3. The responsible official shall keep records in which all occurrences of deviations from any specific monitoring requirements and from the procedures of any startup, shutdown, and malfunction plan required pursuant to paragraph 62-213.300(1)(a), F.A.C., shall be clearly identified. Reports of these deviations shall be submitted to the Department during facility inspections and also submitted with the annual compliance certification as required by subparagraph 62-213.300(3)(m)2., F.A.C. The responsible official shall certify each report as true, accurate, and complete.
4. The responsible official shall ensure that the Department is promptly notified of deviations from any specific monitoring requirements, including those attributable to upset conditions. Notification shall include the probable cause of such deviations and any corrective actions or preventive measures taken, except that notification shall not be required of actions taken consistent with any startup, shutdown, and malfunction plan required pursuant to paragraph 62-213.300(1)(a), F.A.C. Notification shall be provided within one working day of occurrence of the deviation and may be given by telephone.
(l) Compliance Plan Requirements.
1. For each applicable permit condition with which the facility is not in compliance at the time of giving notice to the Department of intent to use the general permit, and for which the facility has not come into compliance within 30 days after the giving of such notice, the responsible official shall submit to the Department a compliance plan. The compliance plan shall contain measurable and enforceable milestones, including specific dates for completion of each milestone.
2. The responsible official shall notify the Department in writing, within 15 days after the date for completion of each milestone, detailing the achievement of compliance, of progress achieved, requirements met or unmet, corrective measures adopted, and an explanation of any measures not met by the completion date for the compliance milestone. The responsible official shall certify that such notice is complete and accurate. Any deviation from the compliance plan shall constitute a violation of the permit condition and shall be subject to the provisions of paragraph 62-213.300(2)(d), F.A.C.
(m) Compliance Certification.
1. For each applicable requirement with which the facility is in compliance, the responsible official shall submit a statement certifying such compliance to the Department annually. The responsible official shall certify each statement as true, accurate, and complete.

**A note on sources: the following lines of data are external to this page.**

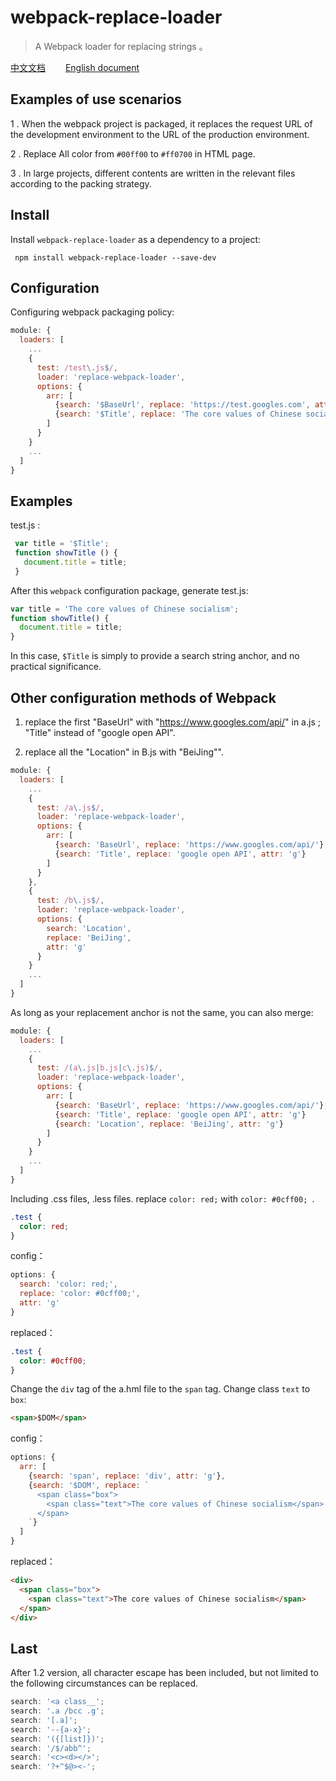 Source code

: # webpack-replace-loader
> A Webpack loader for replacing strings 。

[中文文档](https://github.com/beautifulBoys/webpack-replace-loader)　　 [English document](https://github.com/beautifulBoys/webpack-replace-loader/tree/master/docs)

## Examples of use scenarios
1 . When the webpack project is packaged, it replaces the request URL of the development environment to the URL of the production environment.

2 . Replace All color from  `#00ff00` to  `#ff0700` in HTML page.

3 . In large projects, different contents are written in the relevant files according to the packing strategy.

## Install

Install `webpack-replace-loader` as a dependency to a project:
```shell
 npm install webpack-replace-loader --save-dev
```
## Configuration
Configuring webpack packaging policy:
```js
module: {
  loaders: [
    ...
    {
      test: /test\.js$/,
      loader: 'replace-webpack-loader',
      options: {
        arr: [
          {search: '$BaseUrl', replace: 'https://test.googles.com', attr: 'g'},
          {search: '$Title', replace: 'The core values of Chinese socialism', attr: 'g'}
        ]
      }
    }
    ...
  ]
}
```

## Examples
 test.js :
 ```js
  var title = '$Title';
  function showTitle () {
    document.title = title;
  }
 ```
 After this `webpack` configuration package, generate test.js:

```js
var title = 'The core values of Chinese socialism';
function showTitle() {
  document.title = title;
}
```
In this case, `$Title` is simply to provide a search string anchor, and no practical significance.

## Other configuration methods of Webpack

1. replace the first "BaseUrl" with "https://www.googles.com/api/" in a.js ; "Title" instead of "google open API".

2. replace all the "Location" in B.js with "BeiJing"".

```js
module: {
  loaders: [
    ...
    {
      test: /a\.js$/,
      loader: 'replace-webpack-loader',
      options: {
        arr: [
          {search: 'BaseUrl', replace: 'https://www.googles.com/api/'},
          {search: 'Title', replace: 'google open API', attr: 'g'}
        ]
      }
    },
    {
      test: /b\.js$/,
      loader: 'replace-webpack-loader',
      options: {
        search: 'Location',
        replace: 'BeiJing',
        attr: 'g'
      }
    }
    ...
  ]
}
```
As long as your replacement anchor is not the same, you can also merge:

```js
module: {
  loaders: [
    ...
    {
      test: /(a\.js|b.js|c\.js)$/,
      loader: 'replace-webpack-loader',
      options: {
        arr: [
          {search: 'BaseUrl', replace: 'https://www.googles.com/api/'},
          {search: 'Title', replace: 'google open API', attr: 'g'}
          {search: 'Location', replace: 'BeiJing', attr: 'g'}
        ]
      }
    }
    ...
  ]
}
```
Including .css files, .less files. replace `color: red;` with `color: #0cff00; `.
```css
.test {
  color: red;
}
```
config：
```js
options: {
  search: 'color: red;',
  replace: 'color: #0cff00;',
  attr: 'g'
}
```
replaced：
```css
.test {
  color: #0cff00;
}
```

Change the `div` tag of the a.hml file to the `span` tag. Change class `text` to `box`:

```html
<span>$DOM</span>
```
config：
```js
options: {
  arr: [
    {search: 'span', replace: 'div', attr: 'g'},
    {search: '$DOM', replace: `
      <span class="box">
        <span class="text">The core values of Chinese socialism</span>
      </span>
    `}
  ]
}
```

replaced：
```html
<div>
  <span class="box">
    <span class="text">The core values of Chinese socialism</span>
  </span>
</div>
```

## Last
After 1.2 version, all character escape has been included, but not limited to the following circumstances can be replaced.
```js
search: '<a class__';
search: '.a /bcc .g';
search: '[.a]';
search: '--{a-x}';
search: '({[list]})';
search: '/$/abb^';
search: '<c><d></>';
search: '?+^$@><-';
```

2. The statement of compliance shall identify each term or condition of the permit with which the facility has remained in compliance during the period covered by the statement and shall specify the method used to demonstrate compliance. It shall identify each term or condition of the permit with which the facility has not been in continuous compliance during that reporting period. It shall also include the monitoring report required pursuant to subparagraph 62-213.300(3)(k)3., F.A.C.
3. For those terms or conditions with which the facility has not been in continuous compliance during any reporting period, the statement shall include the exact period of non-compliance, actions taken to achieve compliance, and the method used to demonstrate compliance.
(n) The general permit does not authorize any demolition or renovation of the facility or its parts or components which involves asbestos removal. The permit does not constitute a waiver of any of the requirements of Chapter 62-257, F.A.C., and 40 CFR Part 61, Subpart M, National Emission Standard for Asbestos, adopted and incorporated by reference in Rule 62-204.800, F.A.C.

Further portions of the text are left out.